Dem Thema gemäß hängt das meiste in der Luft. So auch die Wolken mit Duftproben und Videoinstallationen, durch ein Fernrohr kann man zum Beispiel ein Flugzeug am Himmel über dem Körnerpark beobachten. Der „Luftökologische Lehrpfad“ für Kinder ist das Kernstück der Ausstellung. Auf mehreren Weltkugeln zum Anfassen wird die Geschichte der Luft erzählt. Da kann man Urzeitbäume verschwinden lassen, die dann zu Braunkohle werden, Schornsteine rauchen, und eine schiebbare Lokomotive soll daran erinnern, daß die Industrialisierung und großräumige Luftverschmutzung mit der Dampflok begann. Auf Knopfdruck dreht sich eine Spraydose mit darum gruppierten kleinen Flugzeugen und schraubt FCKW- Kügelchen in das Ozonloch darüber. Daneben brennt ein kleiner Regenwald vor sich hin.
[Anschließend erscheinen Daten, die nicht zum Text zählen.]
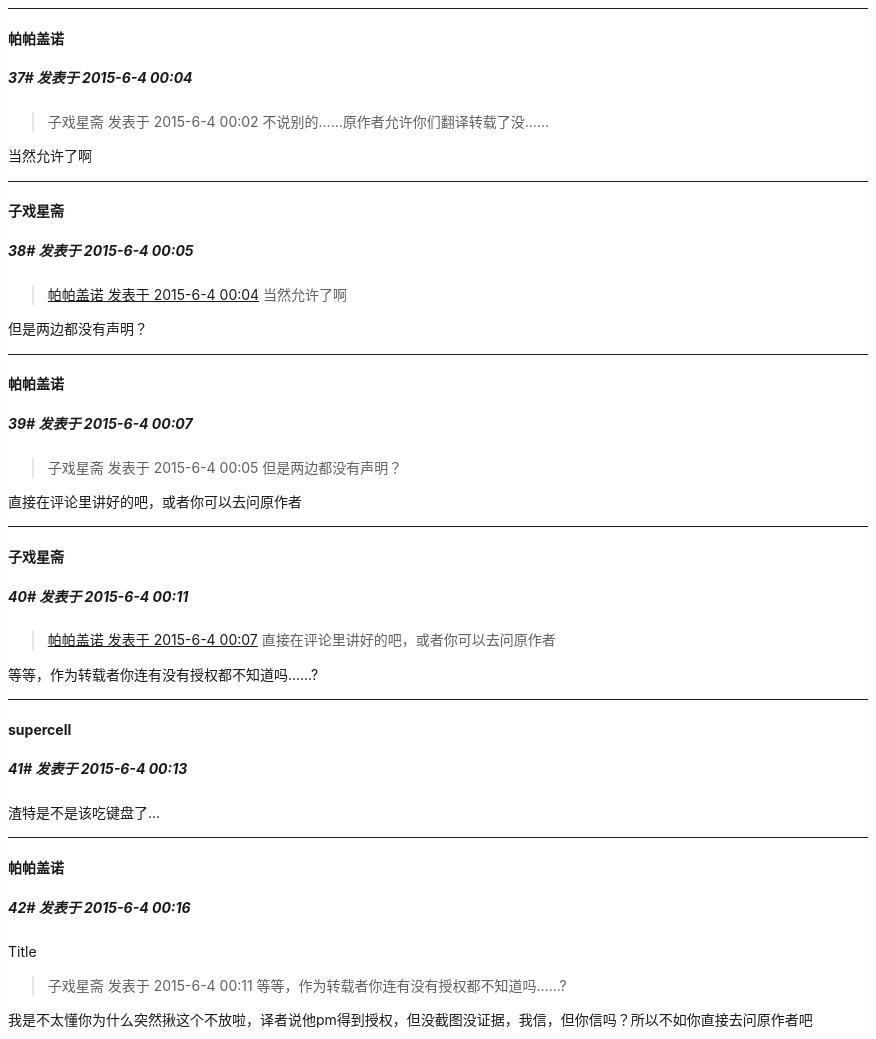 *****

####  帕帕盖诺  
##### 37#       发表于 2015-6-4 00:04

<blockquote>子戏星斋 发表于 2015-6-4 00:02
不说别的……原作者允许你们翻译转载了没……</blockquote>
当然允许了啊

*****

####  子戏星斋  
##### 38#       发表于 2015-6-4 00:05

<blockquote><a href="httphttps://bbs.saraba1st.com/2b/forum.php?mod=redirect&amp;amp;goto=findpost&amp;amp;pid=29149386&amp;amp;ptid=1124803" target="_blank">帕帕盖诺 发表于 2015-6-4 00:04</a>
当然允许了啊</blockquote>
但是两边都没有声明？

*****

####  帕帕盖诺  
##### 39#       发表于 2015-6-4 00:07

<blockquote>子戏星斋 发表于 2015-6-4 00:05
但是两边都没有声明？</blockquote>
直接在评论里讲好的吧，或者你可以去问原作者

*****

####  子戏星斋  
##### 40#       发表于 2015-6-4 00:11

<blockquote><a href="httphttps://bbs.saraba1st.com/2b/forum.php?mod=redirect&amp;amp;goto=findpost&amp;amp;pid=29149406&amp;amp;ptid=1124803" target="_blank">帕帕盖诺 发表于 2015-6-4 00:07</a>
直接在评论里讲好的吧，或者你可以去问原作者</blockquote>
等等，作为转载者你连有没有授权都不知道吗……?


*****

####  supercell  
##### 41#       发表于 2015-6-4 00:13

渣特是不是该吃键盘了…

*****

####  帕帕盖诺  
##### 42#       发表于 2015-6-4 00:16

Title

<blockquote>子戏星斋 发表于 2015-6-4 00:11
等等，作为转载者你连有没有授权都不知道吗……?</blockquote>
我是不太懂你为什么突然揪这个不放啦，译者说他pm得到授权，但没截图没证据，我信，但你信吗？所以不如你直接去问原作者吧

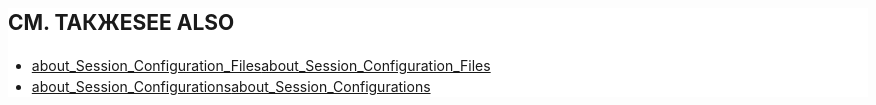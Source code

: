 ## <a name="see-also"></a><span data-ttu-id="fab9d-240">СМ. ТАКЖЕ</span><span class="sxs-lookup"><span data-stu-id="fab9d-240">SEE ALSO</span></span>

- [<span data-ttu-id="fab9d-241">about_Session_Configuration_Files</span><span class="sxs-lookup"><span data-stu-id="fab9d-241">about_Session_Configuration_Files</span></span>](about_Session_Configuration_Files.md)
- [<span data-ttu-id="fab9d-242">about_Session_Configurations</span><span class="sxs-lookup"><span data-stu-id="fab9d-242">about_Session_Configurations</span></span>](about_Session_Configurations.md)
Bei dem siebenjährigen Steve ist vor allem eines hängengeblieben: „Die Bäume haben die Luft gemacht, sonst wären wir gar nicht da.“

An die hundert Besucher kommen jeden Tag in die Ausstellung, die Führungen sind immer ausgebucht. Die Kinder vom Hort aus Neukölln finden fast ausnahmslos die „Sachen zum Riechen“ am besten, und der achtjährige Murak erklärt: „Die Autos und die Zigaretten machen die Luft kaputt. Mein Vater raucht auch soviel, das werd' ich ihm jetzt mal sagen.“

Lothar Binger möchte in den Köpfen Bilder erzeugen und über „die Sinne Erkenntnisse vermitteln. Dabei sind Dinge zum Anfassen, zum Begreifen ganz wichtig“, erklärt er. Die Ausstellung soll aber keine reine Fühl- und Tastshow sein, sondern Kindern vor allem ökologische Zusammenhänge nahebringen. Auf Weltkugel vier kann man mit einer Taschenlampe Solarzellen anstrahlen und so einen Schmetterling mit den Flügeln schlagen lassen oder das Wort „Sonne“ zum Leuchten bringen. Sogar die Umwandlung von Methangas in Strom wird anschaulich erklärt: Aus dem Hinterteil einer kleinen Kuh läuft ein Schlauch zu einem Häuschen, in dem es auf Knopfdruck leuchtet. „Fast dreihundert Modellbauernhöfe in Deutschland gewinnen so heute schon ihren eigenen Strom“, erklärt Lothar Binger dazu.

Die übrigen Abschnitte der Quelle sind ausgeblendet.